Après quatre pures fictions, Charles Aubert nous propose ce qu’on pourrait qualifier de biographie romancée. Car ceci est une histoire vraie. Celle de Johann Trollmann dit Rukeli, un boxeur allemand dont les origines tsiganes ont causé la perte. Une histoire que l’Histoire a longtemps oubliée avant de la rétablir peu à peu. Avant que Charles Aubert ne la rende éternelle avec cet écrit.
Car Charles Aubert nous mets KO en dix rounds. Dix rounds et moins de 200 pages. Dix rounds et quelques années d’un jeune homme promis à un bel avenir avant qu’Hitler ne monte sur le ring du monde et l’entraîne dans l’horreur avec lui.
Bien qu’allemand, le jeune homme n’est pas considéré comme tel.

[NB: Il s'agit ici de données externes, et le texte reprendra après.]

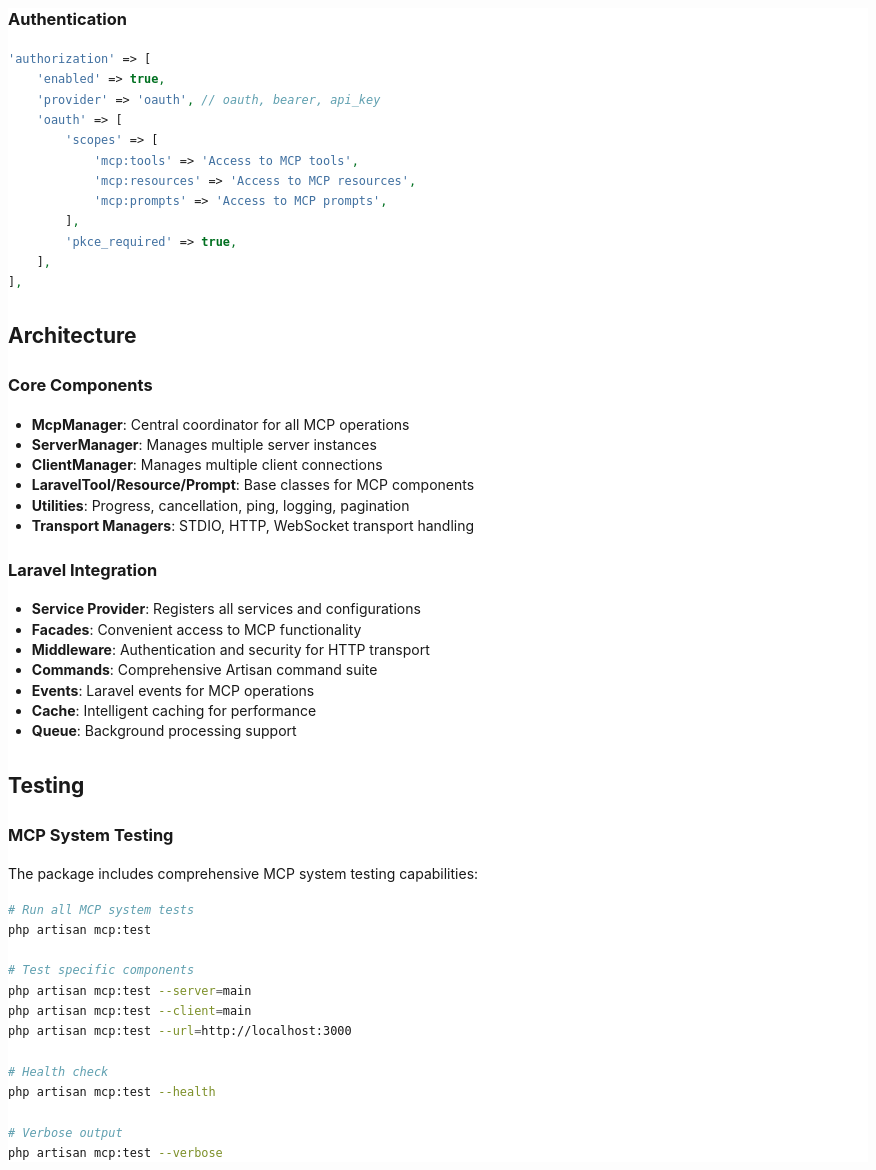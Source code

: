 ### Authentication

```php
'authorization' => [
    'enabled' => true,
    'provider' => 'oauth', // oauth, bearer, api_key
    'oauth' => [
        'scopes' => [
            'mcp:tools' => 'Access to MCP tools',
            'mcp:resources' => 'Access to MCP resources',
            'mcp:prompts' => 'Access to MCP prompts',
        ],
        'pkce_required' => true,
    ],
],
```

## Architecture

### Core Components

- **McpManager**: Central coordinator for all MCP operations
- **ServerManager**: Manages multiple server instances
- **ClientManager**: Manages multiple client connections
- **LaravelTool/Resource/Prompt**: Base classes for MCP components
- **Utilities**: Progress, cancellation, ping, logging, pagination
- **Transport Managers**: STDIO, HTTP, WebSocket transport handling

### Laravel Integration

- **Service Provider**: Registers all services and configurations
- **Facades**: Convenient access to MCP functionality
- **Middleware**: Authentication and security for HTTP transport
- **Commands**: Comprehensive Artisan command suite
- **Events**: Laravel events for MCP operations
- **Cache**: Intelligent caching for performance
- **Queue**: Background processing support

## Testing

### MCP System Testing

The package includes comprehensive MCP system testing capabilities:

```bash
# Run all MCP system tests
php artisan mcp:test

# Test specific components
php artisan mcp:test --server=main
php artisan mcp:test --client=main
php artisan mcp:test --url=http://localhost:3000

# Health check
php artisan mcp:test --health

# Verbose output
php artisan mcp:test --verbose
```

Ses cheveux bruns, sa couleur de peau, sa façon de boxer. Parce qu’il appartient au Peuple du vent et qu’il “danse”. Il danse et danse encore à chaque combat, déstabilise ses adversaires par son jeu de jambes, brille par son talent et gagne le respect de ses pairs par ses prouesses. De ses pairs oui, mais pas des nazis.
D’une plume poignante et percutante, aérienne et douloureusement poétique, Charles Aubert dresse le portrait d’un pays et de son insidieuse dérive, d’un boxeur à qui on a voulu tout prendre. Son titre. Sa danse. Sa licence. Sa famille. Ses droits. Sa vie. On a voulu le faire plier, il a encaissé les coups. On a voulu le mettre à genoux, il est resté debout. Pour le meilleur et pour le pire.

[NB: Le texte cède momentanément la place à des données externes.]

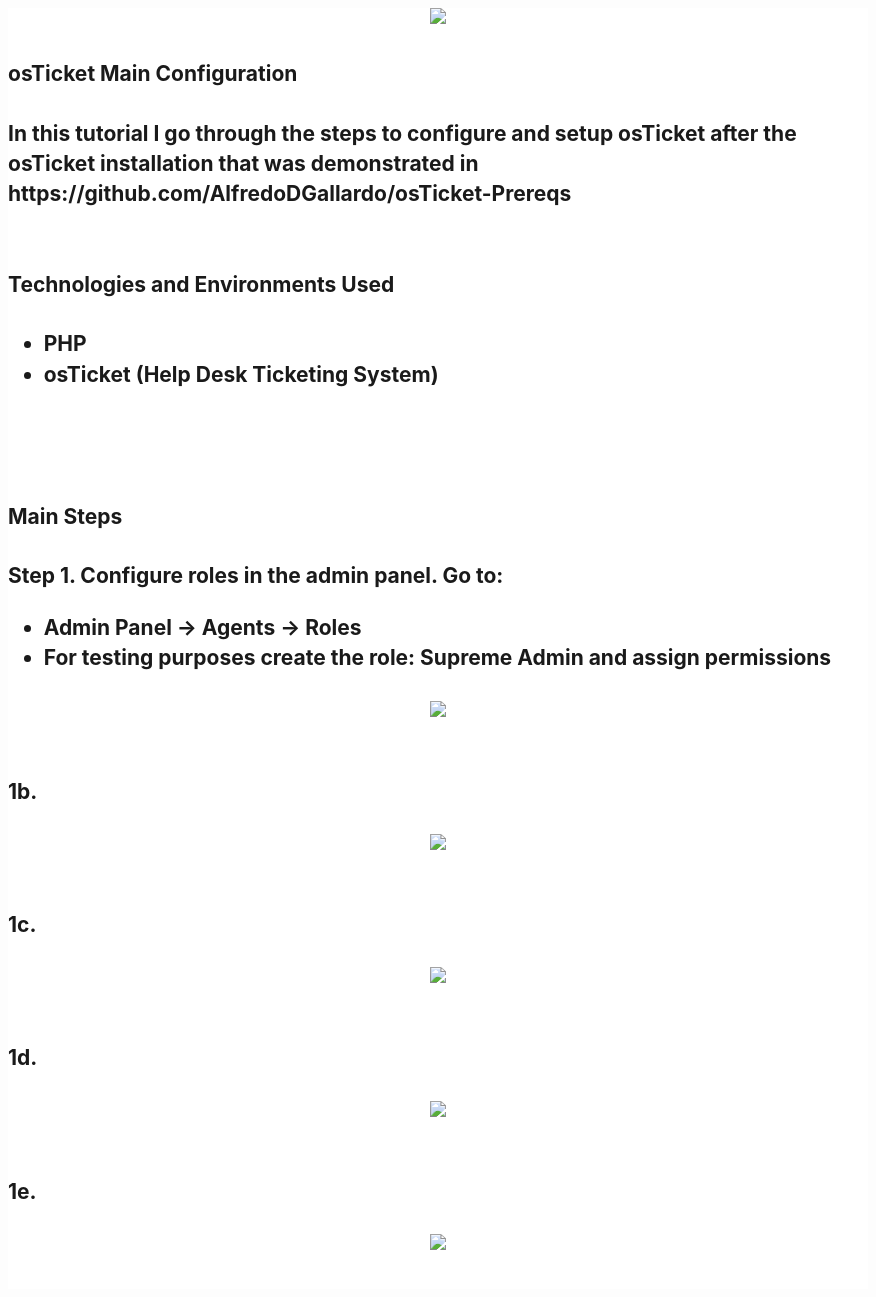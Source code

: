 <p align="center">
<img src="https://imgur.com/GtGHaCx.png alt="Traffic Examination"/>
</p>

<h2>osTicket Main Configuration<h2/>
In this tutorial I go through the steps to configure and setup osTicket after the osTicket installation that was demonstrated in https://github.com/AlfredoDGallardo/osTicket-Prereqs 
<br />
<br />

<h2>Technologies and Environments Used<h2/>

- PHP 
- osTicket (Help Desk Ticketing System)
<br />
<br />


<h2>Main Steps<h2/>

Step 1. Configure roles in the admin panel.
Go to:
- Admin Panel -> Agents -> Roles
- For testing purposes create the role: Supreme Admin and assign permissions

<p align="center">
<img src=https://i.ibb.co/hmNxm7r/1.jpg
</p>
<br />
<br />

1b.
<p align="center">
<img src=https://i.ibb.co/GJpQf80/2.jpg
</p>
<br />
<br />

1c.
<p align="center">
<img src=https://i.ibb.co/chdfR8B/3.jpg
</p>
<br />
<br />

1d.
<p align="center">
<img src=https://i.ibb.co/h2vnjYw/4.jpg
</p>
<br />
<br />

1e.
<p align="center">
<img src=https://i.ibb.co/0frB5qt/5.jpg
</p>
<br />
<br />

Alors on referme cet ouvrage sans voix, la gorge nouée et les larmes aux yeux. Tout à la fois sidéré, outré, révolté par ce qui est arrivé, par le sadisme inhérent à l’être humain qui ne connaît décidément pas de fin. Profondément ému par cette lecture essentielle qui rappelle que le Mal n’a pas de visage, ou plutôt qu’il a le visage de n’importe qui, raison pour laquelle il faut toujours veiller, surveiller, se souvenir pour que l’Histoire ne puisse se répéter.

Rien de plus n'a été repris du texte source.